President and CEO
Northern Colorado Economic Development Corp.
Last year, Northern Colorado Economic Development Corporation (NCEDC) celebrated its 10th anniversary — 10 years of working to enhance the economy of Larimer County.
NCEDC is a private-public 501 C (6) regional economic development organization whose primary mission is to attract and retain primary employers, as well as be an advocate for continuous improvement in Northern Colorado’s business operating environment.
NCEDC is governed by a 22-member board of directors comprised of people representing both the private and public sectors. Currently, NCEDC has more than 130 investors with revenues of approximately $500,000. Eighty-five percent of the funding is provided by businesses throughout the region, while 15 percent is contributed by a number of communities.
Businesses and communities invest because they support NCEDC’s mission of working to enhance the economy of Larimer County. NCEDC’s investors understand the positive impact a vibrant economy has not only on their business but also the community.
Since 2004, NCEDC has been involved in attracting more than 4,500 primary jobs with an average salary of $68,000. To provide a perspective, in 2011 the average earnings-per-worker at a primary employer was $59,300, while that of a non-primary employer averaged $33,400.
NCEDC also annually averages about 54 outside requests for available site and building information. Most recently — in 2011 — NCEDC responded to 74 requests and — in 2012 to date — there have been 55 requests for available site and building information.
There is no other Larimer county agency working to recruit national or international primary employers. These requests come from a number of sources, including our own outreach efforts, site location consultants, commercial brokers, state agencies and businesses themselves.
Although NCEDC provides services to every type of business looking to move or expand in the region, our focus is on the attraction and retention of primary jobs. A primary job tends to be the foundation of any economy as it represents “new” money coming in from outside the region that is then circulated throughout our local economy.
We often think of companies like Woodward or Intel being primary employers — and they are — but so are small and mid-size firms such as Madwire Media. Madwire has a number of contracts with companies outside Larimer County. As a result, a good portion of their revenues represent “new money” coming into the county, which is then circulated locally by the company and its employees through the purchase of supplies, new homes, new cars, groceries, etc…
Along with our business attraction efforts, NCEDC works very aggressively to retain the businesses we have. Over the past five years, NCEDC has assisted about 200 companies annually with their growth plans, often helping them move through a city’s permit process, accessing local and state incentives and workforce assistance.
NCEDC will frequently do an economic impact analysis to show what the value of a company’s expansion will have on the local economy. The result of this analysis often determines the amount of incentives communities will provide to an expanding business.
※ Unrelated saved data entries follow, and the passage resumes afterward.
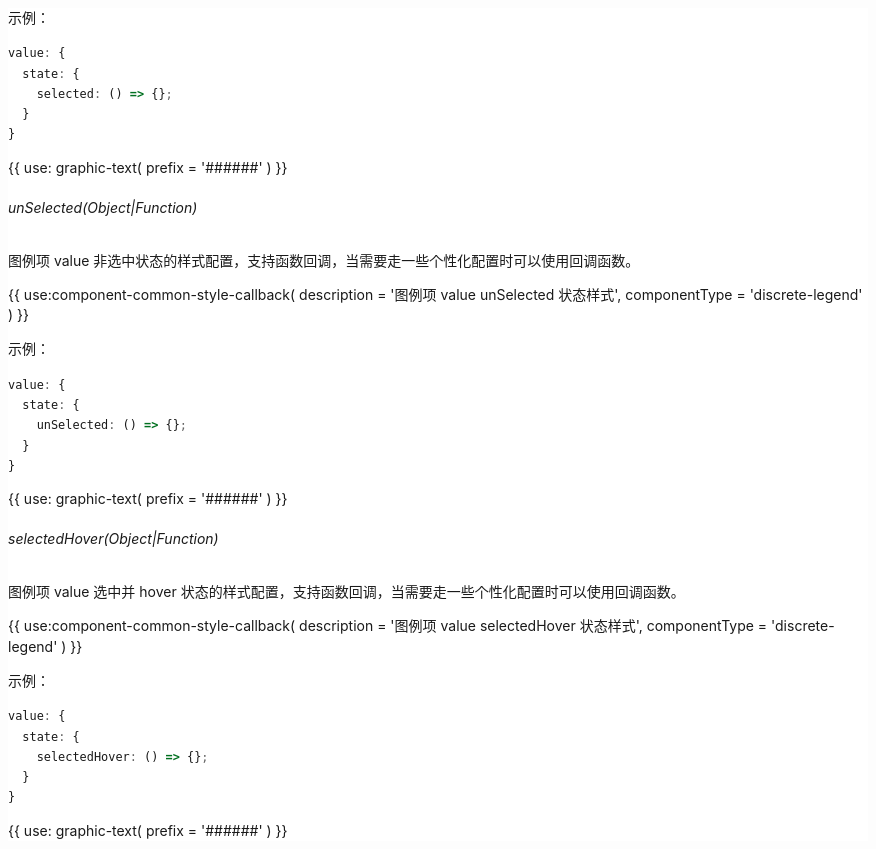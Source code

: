 示例：

```ts
value: {
  state: {
    selected: () => {};
  }
}
```

{{ use: graphic-text(
  prefix = '######'
) }}

###### unSelected(Object|Function)

图例项 value 非选中状态的样式配置，支持函数回调，当需要走一些个性化配置时可以使用回调函数。

{{ use:component-common-style-callback(
  description = '图例项 value unSelected 状态样式',
  componentType = 'discrete-legend'
) }}

示例：

```ts
value: {
  state: {
    unSelected: () => {};
  }
}
```

{{ use: graphic-text(
  prefix = '######'
) }}

###### selectedHover(Object|Function)

图例项 value 选中并 hover 状态的样式配置，支持函数回调，当需要走一些个性化配置时可以使用回调函数。

{{ use:component-common-style-callback(
  description = '图例项 value selectedHover 状态样式',
  componentType = 'discrete-legend'
) }}

示例：

```ts
value: {
  state: {
    selectedHover: () => {};
  }
}
```

{{ use: graphic-text(
  prefix = '######'
) }}
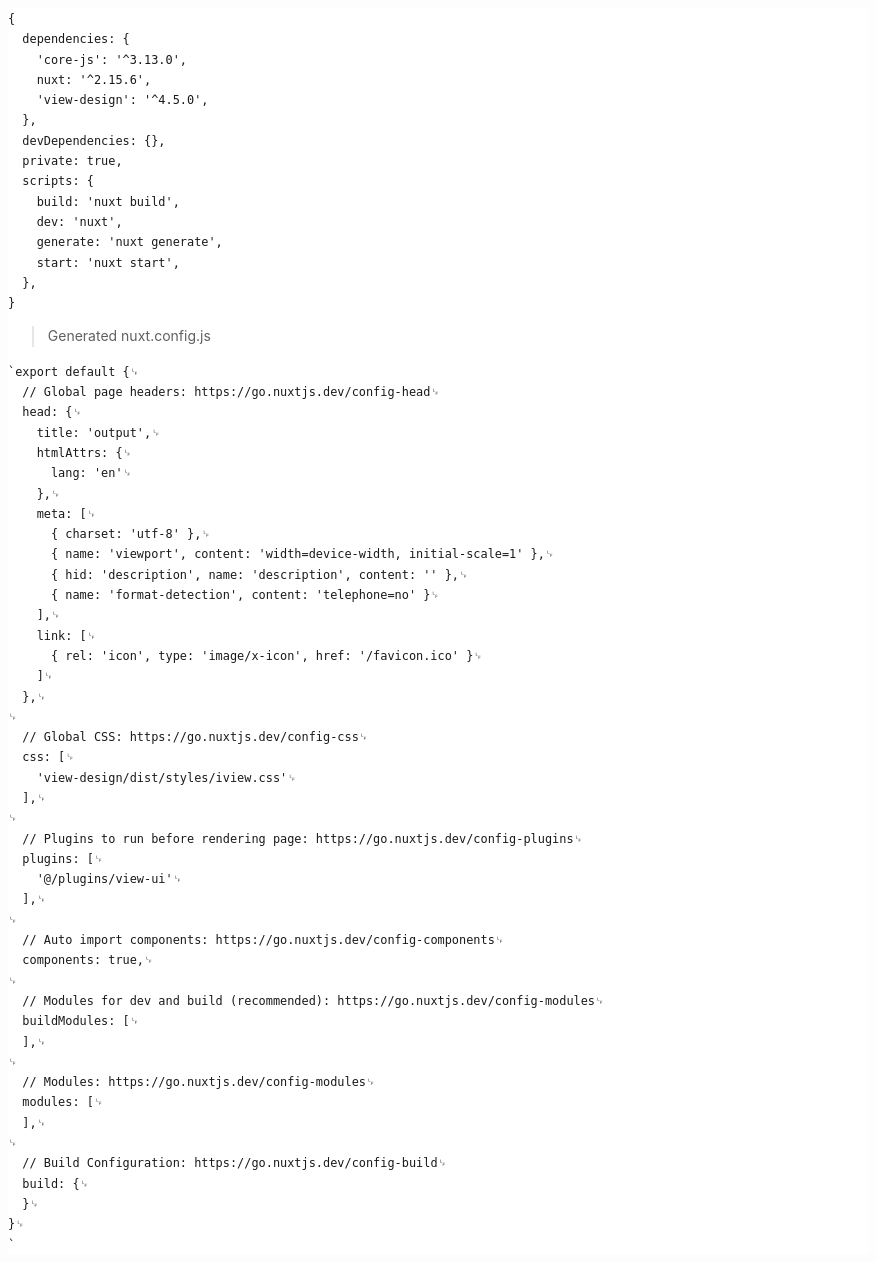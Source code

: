     {
      dependencies: {
        'core-js': '^3.13.0',
        nuxt: '^2.15.6',
        'view-design': '^4.5.0',
      },
      devDependencies: {},
      private: true,
      scripts: {
        build: 'nuxt build',
        dev: 'nuxt',
        generate: 'nuxt generate',
        start: 'nuxt start',
      },
    }

> Generated nuxt.config.js

    `export default {␊
      // Global page headers: https://go.nuxtjs.dev/config-head␊
      head: {␊
        title: 'output',␊
        htmlAttrs: {␊
          lang: 'en'␊
        },␊
        meta: [␊
          { charset: 'utf-8' },␊
          { name: 'viewport', content: 'width=device-width, initial-scale=1' },␊
          { hid: 'description', name: 'description', content: '' },␊
          { name: 'format-detection', content: 'telephone=no' }␊
        ],␊
        link: [␊
          { rel: 'icon', type: 'image/x-icon', href: '/favicon.ico' }␊
        ]␊
      },␊
    ␊
      // Global CSS: https://go.nuxtjs.dev/config-css␊
      css: [␊
        'view-design/dist/styles/iview.css'␊
      ],␊
    ␊
      // Plugins to run before rendering page: https://go.nuxtjs.dev/config-plugins␊
      plugins: [␊
        '@/plugins/view-ui'␊
      ],␊
    ␊
      // Auto import components: https://go.nuxtjs.dev/config-components␊
      components: true,␊
    ␊
      // Modules for dev and build (recommended): https://go.nuxtjs.dev/config-modules␊
      buildModules: [␊
      ],␊
    ␊
      // Modules: https://go.nuxtjs.dev/config-modules␊
      modules: [␊
      ],␊
    ␊
      // Build Configuration: https://go.nuxtjs.dev/config-build␊
      build: {␊
      }␊
    }␊
    `
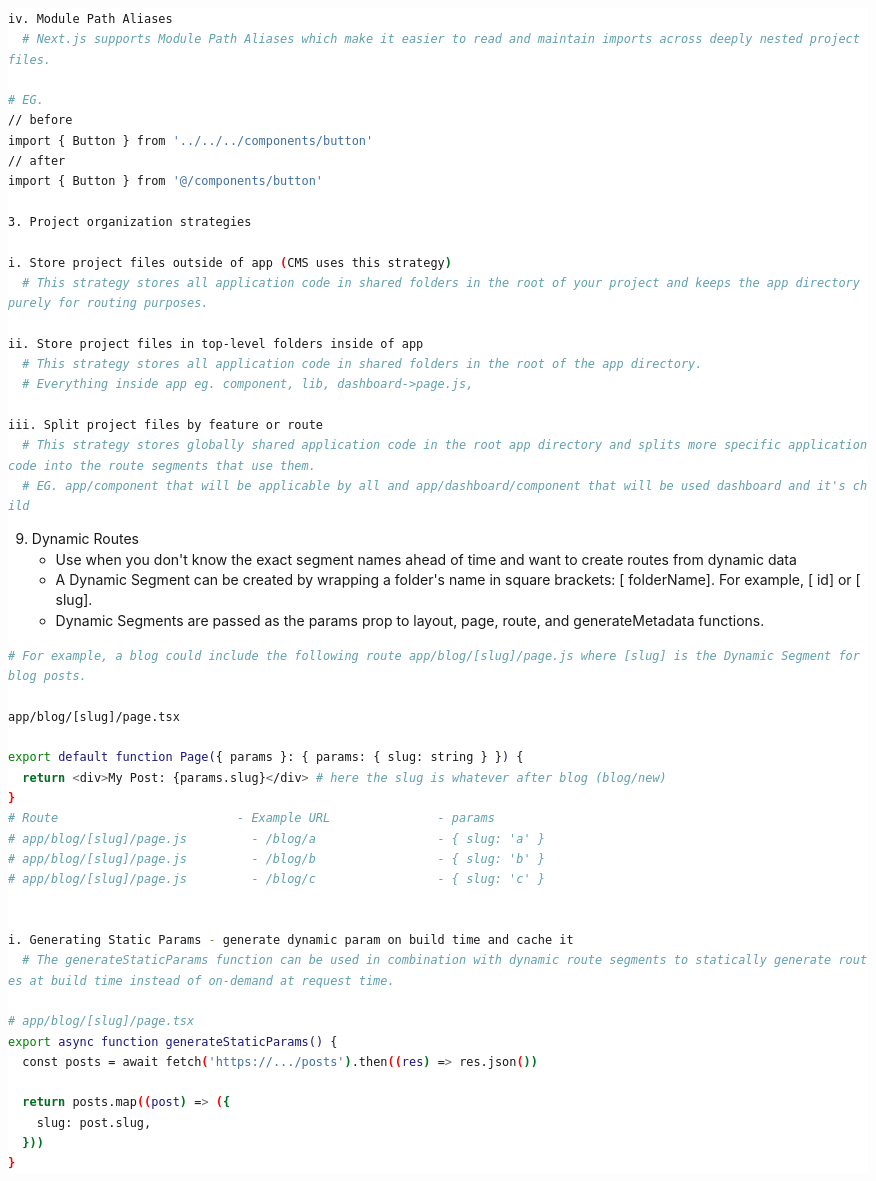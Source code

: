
 ```bash
iv. Module Path Aliases
  # Next.js supports Module Path Aliases which make it easier to read and maintain imports across deeply nested project files.

# EG.
// before
import { Button } from '../../../components/button'
// after
import { Button } from '@/components/button'

3. Project organization strategies

i. Store project files outside of app (CMS uses this strategy)
  # This strategy stores all application code in shared folders in the root of your project and keeps the app directory purely for routing purposes.

ii. Store project files in top-level folders inside of app
  # This strategy stores all application code in shared folders in the root of the app directory.
  # Everything inside app eg. component, lib, dashboard->page.js,

iii. Split project files by feature or route
  # This strategy stores globally shared application code in the root app directory and splits more specific application code into the route segments that use them.
  # EG. app/component that will be applicable by all and app/dashboard/component that will be used dashboard and it's child

```

9. Dynamic Routes
   - Use when you don't know the exact segment names ahead of time and want to create routes from dynamic data
   - A Dynamic Segment can be created by wrapping a folder's name in square brackets: [ folderName]. For example, [ id] or [ slug].
   - Dynamic Segments are passed as the params prop to layout, page, route, and generateMetadata functions.

```bash
# For example, a blog could include the following route app/blog/[slug]/page.js where [slug] is the Dynamic Segment for blog posts.

app/blog/[slug]/page.tsx

export default function Page({ params }: { params: { slug: string } }) {
  return <div>My Post: {params.slug}</div> # here the slug is whatever after blog (blog/new)
}
# Route	                        - Example URL	            - params
# app/blog/[slug]/page.js	      - /blog/a	                - { slug: 'a' }
# app/blog/[slug]/page.js	      - /blog/b	                - { slug: 'b' }
# app/blog/[slug]/page.js	      - /blog/c	                - { slug: 'c' }


i. Generating Static Params - generate dynamic param on build time and cache it
  # The generateStaticParams function can be used in combination with dynamic route segments to statically generate routes at build time instead of on-demand at request time.

# app/blog/[slug]/page.tsx
export async function generateStaticParams() {
  const posts = await fetch('https://.../posts').then((res) => res.json())

  return posts.map((post) => ({
    slug: post.slug,
  }))
}

```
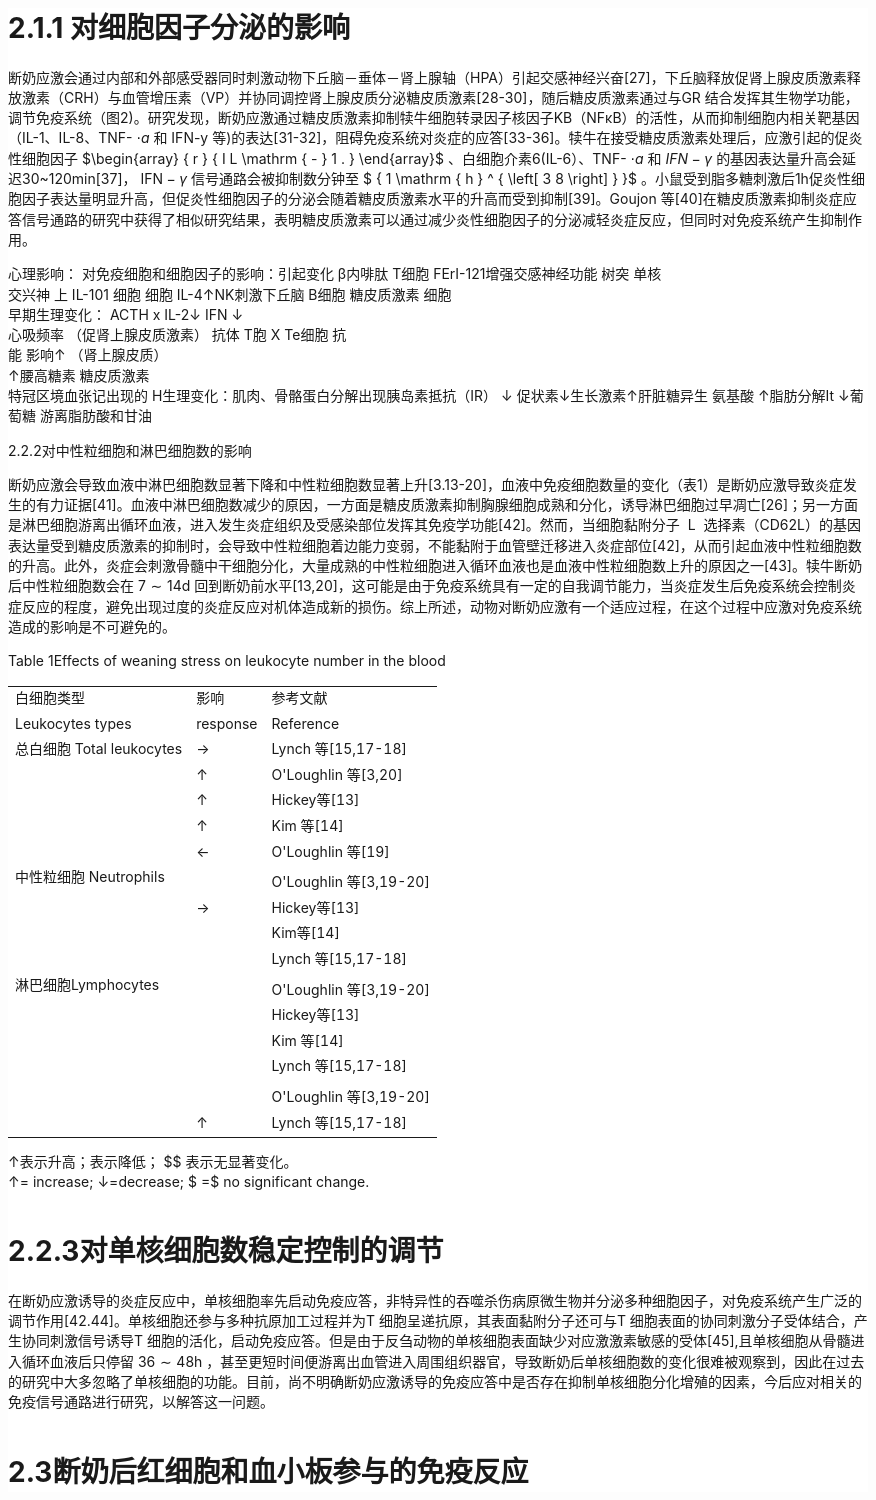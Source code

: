 # 2.1.1 对细胞因子分泌的影响

断奶应激会通过内部和外部感受器同时刺激动物下丘脑－垂体－肾上腺轴（HPA）引起交感神经兴奋[27]，下丘脑释放促肾上腺皮质激素释放激素（CRH）与血管增压素（VP）并协同调控肾上腺皮质分泌糖皮质激素[28-30]，随后糖皮质激素通过与GR 结合发挥其生物学功能，调节免疫系统（图2)。研究发现，断奶应激通过糖皮质激素抑制犊牛细胞转录因子核因子KB（NFκB）的活性，从而抑制细胞内相关靶基因（IL-1、IL-8、TNF- $\cdot a$ 和 IFN-y 等)的表达[31-32]，阻碍免疫系统对炎症的应答[33-36]。犊牛在接受糖皮质激素处理后，应激引起的促炎性细胞因子 $\begin{array} { r } { I L \mathrm { - } 1 . } \end{array}$ 、白细胞介素6(IL-6）、TNF- $\cdot a$ 和 $I F N { - } \gamma$ 的基因表达量升高会延迟30\~120min[37]， $\mathrm { I F N } { - } \gamma$ 信号通路会被抑制数分钟至 $ { 1 \mathrm { h } ^ { \left[ 3 8 \right] } }$ 。小鼠受到脂多糖刺激后1h促炎性细胞因子表达量明显升高，但促炎性细胞因子的分泌会随着糖皮质激素水平的升高而受到抑制[39]。Goujon 等[40]在糖皮质激素抑制炎症应答信号通路的研究中获得了相似研究结果，表明糖皮质激素可以通过减少炎性细胞因子的分泌减轻炎症反应，但同时对免疫系统产生抑制作用。

心理影响： 对免疫细胞和细胞因子的影响：引起变化 β内啡肽 T细胞 FErI-121增强交感神经功能 树突 单核  
交兴神 上 IL-101 细胞 细胞 IL-4↑NK刺激下丘脑 B细胞 糖皮质激素 细胞  
早期生理变化： ACTH x IL-2↓ IFN ↓  
心吸频率 （促肾上腺皮质激素） 抗体 T胞 X Te细胞 抗  
能 影响↑ （肾上腺皮质）  
↑腰高糖素 糖皮质激素  
特冠区境血张记出现的 H生理变化：肌肉、骨骼蛋白分解出现胰岛素抵抗（IR） ↓ 促状素↓生长激素↑肝脏糖异生 氨基酸 ↑脂肪分解It ↓葡萄糖 游离脂肪酸和甘油

2.2.2对中性粒细胞和淋巴细胞数的影响

断奶应激会导致血液中淋巴细胞数显著下降和中性粒细胞数显著上升[3.13-20]，血液中免疫细胞数量的变化（表1）是断奶应激导致炎症发生的有力证据[41]。血液中淋巴细胞数减少的原因，一方面是糖皮质激素抑制胸腺细胞成熟和分化，诱导淋巴细胞过早凋亡[26]；另一方面是淋巴细胞游离出循环血液，进入发生炎症组织及受感染部位发挥其免疫学功能[42]。然而，当细胞黏附分子 $\mathrm { ~ L ~ }$ 选择素（CD62L）的基因表达量受到糖皮质激素的抑制时，会导致中性粒细胞着边能力变弱，不能黏附于血管壁迁移进入炎症部位[42]，从而引起血液中性粒细胞数的升高。此外，炎症会刺激骨髓中干细胞分化，大量成熟的中性粒细胞进入循环血液也是血液中性粒细胞数上升的原因之一[43]。犊牛断奶后中性粒细胞数会在 $\mathrm { 7 } { \sim } 1 4 \mathrm { d }$ 回到断奶前水平[13,20]，这可能是由于免疫系统具有一定的自我调节能力，当炎症发生后免疫系统会控制炎症反应的程度，避免出现过度的炎症反应对机体造成新的损伤。综上所述，动物对断奶应激有一个适应过程，在这个过程中应激对免疫系统造成的影响是不可避免的。

Table 1Effects of weaning stress on leukocyte number in the blood   

<html><body><table><tr><td>白细胞类型</td><td>影响</td><td>参考文献</td></tr><tr><td>Leukocytes types</td><td>response</td><td>Reference</td></tr><tr><td rowspan="5">总白细胞 Total leukocytes</td><td>→</td><td>Lynch 等[15,17-18]</td></tr><tr><td>↑</td><td>O'Loughlin 等[3,20]</td></tr><tr><td>↑</td><td>Hickey等[13]</td></tr><tr><td>↑</td><td>Kim 等[14]</td></tr><tr><td>←</td><td>O'Loughlin 等[19]</td></tr><tr><td rowspan="5">中性粒细胞 Neutrophils</td><td></td><td></td></tr><tr><td></td><td>O'Loughlin 等[3,19-20]</td></tr><tr><td>→</td><td>Hickey等[13]</td></tr><tr><td></td><td>Kim等[14]</td></tr><tr><td></td><td>Lynch 等[15,17-18]</td></tr><tr><td rowspan="4">淋巴细胞Lymphocytes</td><td></td><td></td></tr><tr><td></td><td>O'Loughlin 等[3,19-20]</td></tr><tr><td></td><td>Hickey等[13]</td></tr><tr><td></td><td>Kim 等[14]</td></tr><tr><td rowspan="4"></td><td></td><td>Lynch 等[15,17-18]</td></tr><tr><td></td><td></td></tr><tr><td></td><td>O'Loughlin 等[3,19-20]</td></tr><tr><td>↑</td><td>Lynch 等[15,17-18]</td></tr></table></body></html>

↑表示升高；表示降低； $$ 表示无显著变化。  
↑= increase; ↓=decrease; $ =$ no significant change.

# 2.2.3对单核细胞数稳定控制的调节

在断奶应激诱导的炎症反应中，单核细胞率先启动免疫应答，非特异性的吞噬杀伤病原微生物并分泌多种细胞因子，对免疫系统产生广泛的调节作用[42.44]。单核细胞还参与多种抗原加工过程并为T 细胞呈递抗原，其表面黏附分子还可与T 细胞表面的协同刺激分子受体结合，产生协同刺激信号诱导T 细胞的活化，启动免疫应答。但是由于反刍动物的单核细胞表面缺少对应激激素敏感的受体[45],且单核细胞从骨髓进入循环血液后只停留 $3 6 { \sim } 4 8 \mathrm { h }$ ，甚至更短时间便游离出血管进入周围组织器官，导致断奶后单核细胞数的变化很难被观察到，因此在过去的研究中大多忽略了单核细胞的功能。目前，尚不明确断奶应激诱导的免疫应答中是否存在抑制单核细胞分化增殖的因素，今后应对相关的免疫信号通路进行研究，以解答这一问题。

# 2.3断奶后红细胞和血小板参与的免疫反应
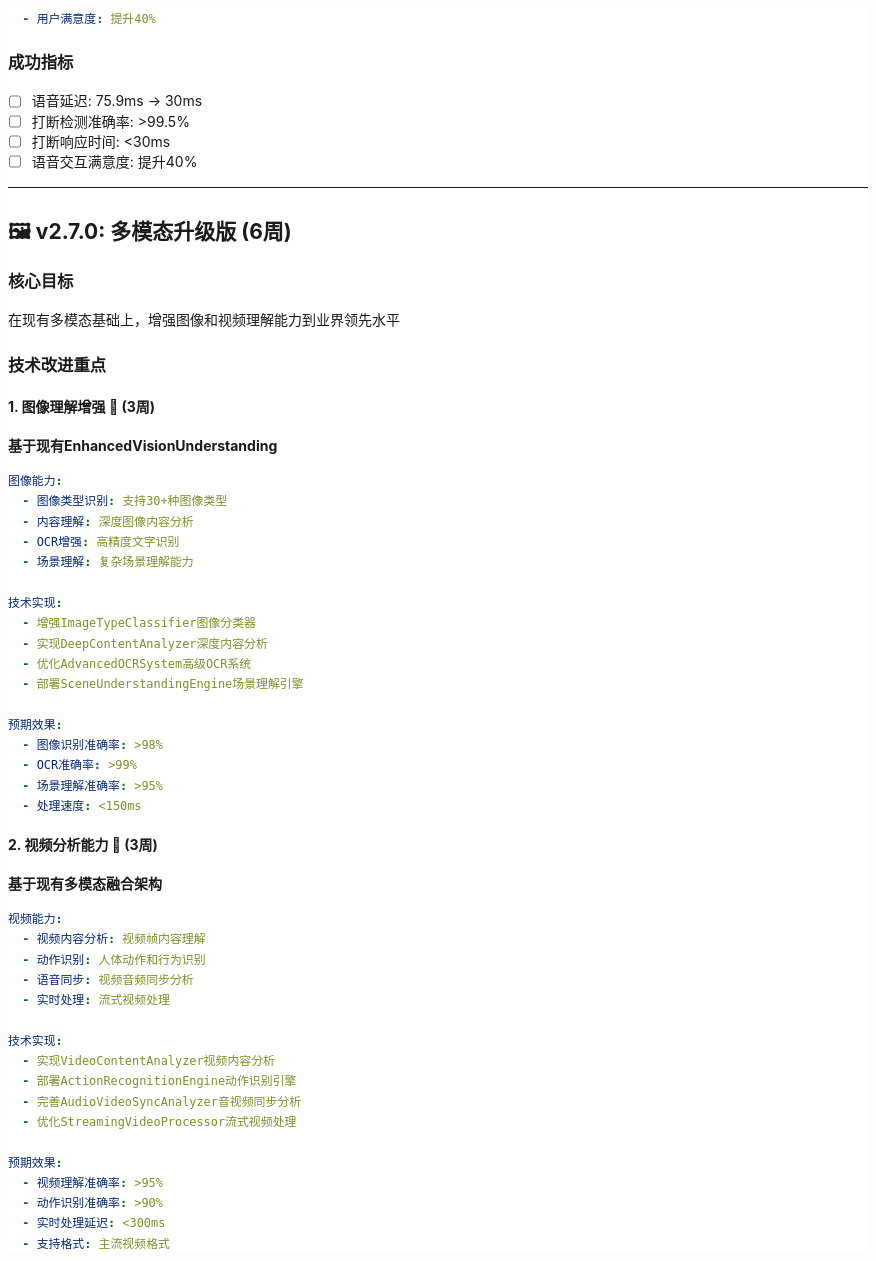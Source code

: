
 ```yaml
  - 用户满意度: 提升40%
```

### 成功指标
- [ ] 语音延迟: 75.9ms → 30ms
- [ ] 打断检测准确率: >99.5%
- [ ] 打断响应时间: <30ms
- [ ] 语音交互满意度: 提升40%

---

## 🖼️ v2.7.0: 多模态升级版 (6周)

### 核心目标
在现有多模态基础上，增强图像和视频理解能力到业界领先水平

### 技术改进重点

#### 1. 图像理解增强 🔴 (3周)

**基于现有EnhancedVisionUnderstanding**

```yaml
图像能力:
  - 图像类型识别: 支持30+种图像类型
  - 内容理解: 深度图像内容分析
  - OCR增强: 高精度文字识别
  - 场景理解: 复杂场景理解能力

技术实现:
  - 增强ImageTypeClassifier图像分类器
  - 实现DeepContentAnalyzer深度内容分析
  - 优化AdvancedOCRSystem高级OCR系统
  - 部署SceneUnderstandingEngine场景理解引擎

预期效果:
  - 图像识别准确率: >98%
  - OCR准确率: >99%
  - 场景理解准确率: >95%
  - 处理速度: <150ms
```

#### 2. 视频分析能力 🔴 (3周)

**基于现有多模态融合架构**

```yaml
视频能力:
  - 视频内容分析: 视频帧内容理解
  - 动作识别: 人体动作和行为识别
  - 语音同步: 视频音频同步分析
  - 实时处理: 流式视频处理

技术实现:
  - 实现VideoContentAnalyzer视频内容分析
  - 部署ActionRecognitionEngine动作识别引擎
  - 完善AudioVideoSyncAnalyzer音视频同步分析
  - 优化StreamingVideoProcessor流式视频处理

预期效果:
  - 视频理解准确率: >95%
  - 动作识别准确率: >90%
  - 实时处理延迟: <300ms
  - 支持格式: 主流视频格式
```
Even though it is easier to retain businesses, it is important to our economy that we continue to have a business retention and expansion strategy. As Tom Clark, CEO of the Metro Denver EDC, so aptly said it a few weeks ago, “A balanced approach to economic development requires making a run at big deals — a game in which Colorado and Northern Colorado have been successful.”
However, successful business recruitment strategies require a consistent and sustained presence in the market. “It is not for the faint of heart or chasing the next great thing,” said Clark. “Too many communities make that mistake.”
It is often said that in the U.S. there are about 14,000 economic development organizations and 25,000 communities all vying for about 150 annual expansion or relocation projects. It may seem like a needle in a haystack, but payoffs for the region can be significant. It is important to have companies like Vestas, Agrium, Constant Contact, Enterprise Holdings and Anheuser-Busch move into the region and make new investments to grow the regional economy.
This kind of sustained, proactive economic development program requires significant financial support and commitment from the community. NCEDC has been fortunate to have the support from the private and public sectors and the professional staff to implement the Board’s vision over the past 11 years.
As we begin our second decade of operation, NCEDC is looking to increase its investor base to implement an aggressive, proactive, targeted marketing program that will bring lasting benefit to the county. If you are interested in learning more about NCEDC and/or investing in our mission to enhance the economy of Larimer County, contact me or the NCEDC office at 970-667-0905.
I believe NCEDC and Larimer County have an exciting future ahead, and I look forward to working with our many partners to help make the county a very desirable place to live, work and do business.